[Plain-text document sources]
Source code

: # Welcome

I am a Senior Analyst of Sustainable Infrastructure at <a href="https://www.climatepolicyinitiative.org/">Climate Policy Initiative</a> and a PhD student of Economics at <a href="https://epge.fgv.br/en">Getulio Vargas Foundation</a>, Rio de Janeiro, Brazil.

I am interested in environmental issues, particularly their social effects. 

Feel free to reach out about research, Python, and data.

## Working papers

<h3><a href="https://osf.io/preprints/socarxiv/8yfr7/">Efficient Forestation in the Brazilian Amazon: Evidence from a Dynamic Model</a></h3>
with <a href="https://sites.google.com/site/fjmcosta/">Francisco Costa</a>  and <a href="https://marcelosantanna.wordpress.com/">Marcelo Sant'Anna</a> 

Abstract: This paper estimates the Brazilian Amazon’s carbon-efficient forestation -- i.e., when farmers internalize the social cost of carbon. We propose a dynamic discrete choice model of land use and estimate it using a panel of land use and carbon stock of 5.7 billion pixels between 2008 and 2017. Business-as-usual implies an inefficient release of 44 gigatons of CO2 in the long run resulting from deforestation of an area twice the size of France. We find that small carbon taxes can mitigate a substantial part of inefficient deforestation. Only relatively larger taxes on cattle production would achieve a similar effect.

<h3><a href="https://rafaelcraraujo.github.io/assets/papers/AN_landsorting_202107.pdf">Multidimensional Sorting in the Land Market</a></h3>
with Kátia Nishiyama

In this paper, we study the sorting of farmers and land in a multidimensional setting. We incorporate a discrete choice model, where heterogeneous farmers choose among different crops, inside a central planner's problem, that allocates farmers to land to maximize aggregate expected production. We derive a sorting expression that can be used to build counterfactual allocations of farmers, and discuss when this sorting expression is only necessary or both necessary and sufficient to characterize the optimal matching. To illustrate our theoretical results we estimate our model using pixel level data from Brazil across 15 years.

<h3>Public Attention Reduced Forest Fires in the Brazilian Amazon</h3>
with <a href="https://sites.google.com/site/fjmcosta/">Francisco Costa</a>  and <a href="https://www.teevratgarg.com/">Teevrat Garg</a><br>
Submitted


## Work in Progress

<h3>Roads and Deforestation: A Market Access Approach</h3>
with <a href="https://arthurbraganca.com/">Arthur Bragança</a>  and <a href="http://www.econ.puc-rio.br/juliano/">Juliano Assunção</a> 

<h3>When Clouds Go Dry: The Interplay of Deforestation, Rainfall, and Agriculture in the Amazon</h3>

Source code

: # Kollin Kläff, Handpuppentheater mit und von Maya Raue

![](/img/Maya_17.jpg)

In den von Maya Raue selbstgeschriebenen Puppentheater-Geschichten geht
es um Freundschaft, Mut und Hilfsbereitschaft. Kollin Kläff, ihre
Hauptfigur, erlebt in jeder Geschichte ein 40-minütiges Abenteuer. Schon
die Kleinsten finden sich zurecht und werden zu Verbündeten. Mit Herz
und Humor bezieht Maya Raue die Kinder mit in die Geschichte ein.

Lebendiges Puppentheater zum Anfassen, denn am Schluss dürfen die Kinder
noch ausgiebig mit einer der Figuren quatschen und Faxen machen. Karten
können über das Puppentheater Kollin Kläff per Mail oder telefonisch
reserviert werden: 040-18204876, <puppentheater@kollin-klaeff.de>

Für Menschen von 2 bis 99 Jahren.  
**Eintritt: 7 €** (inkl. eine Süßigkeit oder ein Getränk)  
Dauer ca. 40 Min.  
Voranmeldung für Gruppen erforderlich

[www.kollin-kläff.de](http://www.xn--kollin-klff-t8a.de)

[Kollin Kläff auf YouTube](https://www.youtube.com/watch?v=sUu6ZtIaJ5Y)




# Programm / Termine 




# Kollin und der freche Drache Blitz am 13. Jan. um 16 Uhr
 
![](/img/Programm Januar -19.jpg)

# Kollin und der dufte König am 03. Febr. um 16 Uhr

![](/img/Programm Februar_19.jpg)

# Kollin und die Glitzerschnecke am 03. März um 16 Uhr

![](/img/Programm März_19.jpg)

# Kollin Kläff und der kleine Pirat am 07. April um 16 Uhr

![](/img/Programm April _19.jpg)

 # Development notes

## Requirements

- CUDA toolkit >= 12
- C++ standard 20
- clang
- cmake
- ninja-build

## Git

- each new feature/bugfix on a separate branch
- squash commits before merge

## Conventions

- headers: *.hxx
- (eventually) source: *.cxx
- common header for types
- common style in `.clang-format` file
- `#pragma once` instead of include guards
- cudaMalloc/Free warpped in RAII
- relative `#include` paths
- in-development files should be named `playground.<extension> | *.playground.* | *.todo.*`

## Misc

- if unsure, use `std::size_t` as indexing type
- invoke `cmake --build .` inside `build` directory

# Exercise prompt
Copy every line of the data above, beginning with the first and ending with the line that contains "Abstract: This paper", and give nothing more.

# Reply
Source code

: # Welcome

I am a Senior Analyst of Sustainable Infrastructure at <a href="https://www.climatepolicyinitiative.org/">Climate Policy Initiative</a> and a PhD student of Economics at <a href="https://epge.fgv.br/en">Getulio Vargas Foundation</a>, Rio de Janeiro, Brazil.

I am interested in environmental issues, particularly their social effects. 

Feel free to reach out about research, Python, and data.

## Working papers

<h3><a href="https://osf.io/preprints/socarxiv/8yfr7/">Efficient Forestation in the Brazilian Amazon: Evidence from a Dynamic Model</a></h3>
with <a href="https://sites.google.com/site/fjmcosta/">Francisco Costa</a>  and <a href="https://marcelosantanna.wordpress.com/">Marcelo Sant'Anna</a> 

Abstract: This paper estimates the Brazilian Amazon’s carbon-efficient forestation -- i.e., when farmers internalize the social cost of carbon. We propose a dynamic discrete choice model of land use and estimate it using a panel of land use and carbon stock of 5.7 billion pixels between 2008 and 2017. Business-as-usual implies an inefficient release of 44 gigatons of CO2 in the long run resulting from deforestation of an area twice the size of France. We find that small carbon taxes can mitigate a substantial part of inefficient deforestation. Only relatively larger taxes on cattle production would achieve a similar effect.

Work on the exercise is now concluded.